He missed to send the email again to HELP..
Devdatta Majumder wrote:
>
> When you say that "Previously this problem never occurred", I am
> assuming that these jobs were running fine a couple of days ago, but
> now they don't i.e. all of a sudden you are seeing that the jobs
> can't find/open the input files ? And you have been running these
> jobs via the condor batch system all this time, but not
> interactively, right ?
>
>
> Previously I could run jobs using *condor*... this problem started since
> last week. Of course it is true that the datafiles then resided in my
> afs directory, but as I said, the file sizes are large (some 200Mb) I
> was forced to keep those in my /scratch area.
> Interactive running on a few events are fine, the problem is with the
> condor jobs.
>
> Interactive running on the login machine (i.e. cmsRun < input file)
> is different than condor jobs.

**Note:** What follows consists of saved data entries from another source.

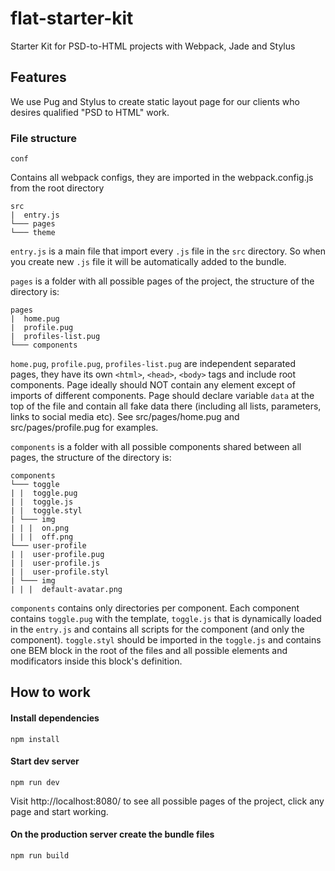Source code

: # flat-starter-kit
Starter Kit for PSD-to-HTML projects with Webpack, Jade and Stylus

## Features
We use Pug and Stylus to create static layout page for our clients who desires qualified "PSD to HTML" work. 
### File structure
```
conf
```
Contains all webpack configs, they are imported in the webpack.config.js from the root directory

```
src
|  entry.js
└─── pages
└─── theme
```
`entry.js` is a main file that import every `.js` file in the `src` directory. So when you create new `.js` file it will be automatically added to the bundle.

`pages` is a folder with all possible pages of the project, the structure of the directory is:

```
pages
|  home.pug
|  profile.pug
|  profiles-list.pug
└─── components
```
`home.pug`, `profile.pug`, `profiles-list.pug` are independent separated pages, they have its own `<html>`, `<head>`, `<body>` tags and include root components. Page ideally should NOT contain any element except of imports of different components. Page should declare variable `data` at the top of the file and contain all fake data there (including all lists, parameters, links to social media etc). See src/pages/home.pug and src/pages/profile.pug for examples.

`components` is a folder with all possible components shared between all pages, the structure of the directory is:
```
components
└─── toggle
| |  toggle.pug
| |  toggle.js
| |  toggle.styl
| └─── img
| | |  on.png
| | |  off.png
└─── user-profile
| |  user-profile.pug
| |  user-profile.js
| |  user-profile.styl
| └─── img
| | |  default-avatar.png
```
`components` contains only directories per component. Each component contains `toggle.pug` with the template, `toggle.js` that is dynamically loaded in the `entry.js` and contains all scripts for the component (and only the component). `toggle.styl` should be imported in the `toggle.js` and contains one BEM block in the root of the files and all possible elements and modificators inside this block's definition.

## How to work
#### Install dependencies
```
npm install
```

#### Start dev server
```
npm run dev
```

Visit http://localhost:8080/ to see all possible pages of the project, click any page and start working.

#### On the production server create the bundle files
```
npm run build
```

Are you using the FarmOut analysis
> scripts here to submit your jobs to condor ?
>
>
> Yes, I am using the scripts from this webpage :
> http://www.hep.wisc.edu/cms/comp/index.html They are not the analysis
> scripts but
>
> farmoutRandomSeedJobs jobs.
>
>
> Assuming that you are familiar with condor submission mechanism
> (including the input file xfers option in condor), I see that your
> ascii file
> (/scratch/devdatta/BaurAsciiFiles/lhc_Wp_VeryLowCuts/baurWp_lhcVeryLowCuts.ascii)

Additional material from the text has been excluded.